**Task objective:**
Give back nothing but the number of lines in these entries that contain the word "there".

[Provided entries — start]

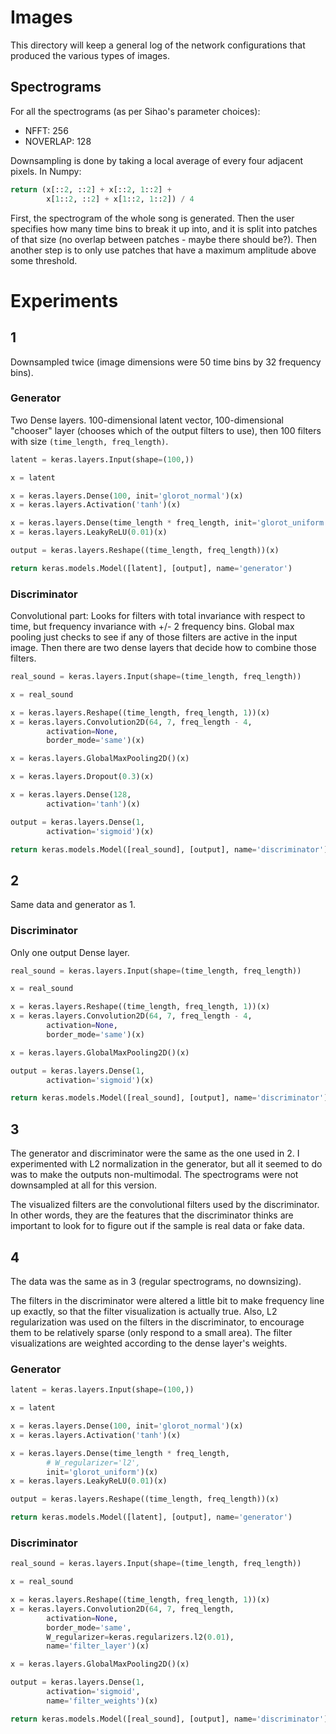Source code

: # Images

This directory will keep a general log of the network configurations that produced the various types of images.

## Spectrograms

For all the spectrograms (as per Sihao's parameter choices):

 - NFFT: 256
 - NOVERLAP: 128

Downsampling is done by taking a local average of every four adjacent pixels. In Numpy:

```python
return (x[::2, ::2] + x[::2, 1::2] +
        x[1::2, ::2] + x[1::2, 1::2]) / 4
```

First, the spectrogram of the whole song is generated. Then the user specifies how many time bins to break it up into, and it is split into patches of that size (no overlap between patches - maybe there should be?). Then another step is to only use patches that have a maximum amplitude above some threshold.

# Experiments

## 1

Downsampled twice (image dimensions were 50 time bins by 32 frequency bins).

### Generator

Two Dense layers. 100-dimensional latent vector, 100-dimensional "chooser" layer (chooses which of the output filters to use), then 100 filters with size `(time_length, freq_length)`.

```python
latent = keras.layers.Input(shape=(100,))

x = latent

x = keras.layers.Dense(100, init='glorot_normal')(x)
x = keras.layers.Activation('tanh')(x)

x = keras.layers.Dense(time_length * freq_length, init='glorot_uniform')(x)
x = keras.layers.LeakyReLU(0.01)(x)

output = keras.layers.Reshape((time_length, freq_length))(x)

return keras.models.Model([latent], [output], name='generator')
```

### Discriminator

Convolutional part: Looks for filters with total invariance with respect to time, but frequency invariance with +/- 2 frequency bins. Global max pooling just checks to see if any of those filters are active in the input image. Then there are two dense layers that decide how to combine those filters.

```python
real_sound = keras.layers.Input(shape=(time_length, freq_length))

x = real_sound

x = keras.layers.Reshape((time_length, freq_length, 1))(x)
x = keras.layers.Convolution2D(64, 7, freq_length - 4,
        activation=None,
        border_mode='same')(x)

x = keras.layers.GlobalMaxPooling2D()(x)

x = keras.layers.Dropout(0.3)(x)

x = keras.layers.Dense(128,
        activation='tanh')(x)

output = keras.layers.Dense(1,
        activation='sigmoid')(x)

return keras.models.Model([real_sound], [output], name='discriminator')
```

## 2

Same data and generator as 1.

### Discriminator

Only one output Dense layer.

```python
real_sound = keras.layers.Input(shape=(time_length, freq_length))

x = real_sound

x = keras.layers.Reshape((time_length, freq_length, 1))(x)
x = keras.layers.Convolution2D(64, 7, freq_length - 4,
        activation=None,
        border_mode='same')(x)

x = keras.layers.GlobalMaxPooling2D()(x)

output = keras.layers.Dense(1,
        activation='sigmoid')(x)

return keras.models.Model([real_sound], [output], name='discriminator')
```

## 3

The generator and discriminator were the same as the one used in 2. I experimented with L2 normalization in the generator, but all it seemed to do was to make the outputs non-multimodal. The spectrograms were not downsampled at all for this version.

The visualized filters are the convolutional filters used by the discriminator. In other words, they are the features that the discriminator thinks are important to look for to figure out if the sample is real data or fake data.

## 4

The data was the same as in 3 (regular spectrograms, no downsizing).

The filters in the discriminator were altered a little bit to make frequency line up exactly, so that the filter visualization is actually true. Also, L2 regularization was used on the filters in the discriminator, to encourage them to be relatively sparse (only respond to a small area). The filter visualizations are weighted according to the dense layer's weights.

### Generator

```python
latent = keras.layers.Input(shape=(100,))

x = latent

x = keras.layers.Dense(100, init='glorot_normal')(x)
x = keras.layers.Activation('tanh')(x)

x = keras.layers.Dense(time_length * freq_length,
        # W_regularizer='l2',
        init='glorot_uniform')(x)
x = keras.layers.LeakyReLU(0.01)(x)

output = keras.layers.Reshape((time_length, freq_length))(x)

return keras.models.Model([latent], [output], name='generator')
```

### Discriminator

```python
real_sound = keras.layers.Input(shape=(time_length, freq_length))

x = real_sound

x = keras.layers.Reshape((time_length, freq_length, 1))(x)
x = keras.layers.Convolution2D(64, 7, freq_length,
        activation=None,
        border_mode='same',
        W_regularizer=keras.regularizers.l2(0.01),
        name='filter_layer')(x)

x = keras.layers.GlobalMaxPooling2D()(x)

output = keras.layers.Dense(1,
        activation='sigmoid',
        name='filter_weights')(x)

return keras.models.Model([real_sound], [output], name='discriminator')
```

[Provided entries — finish]

**Expected output:**
2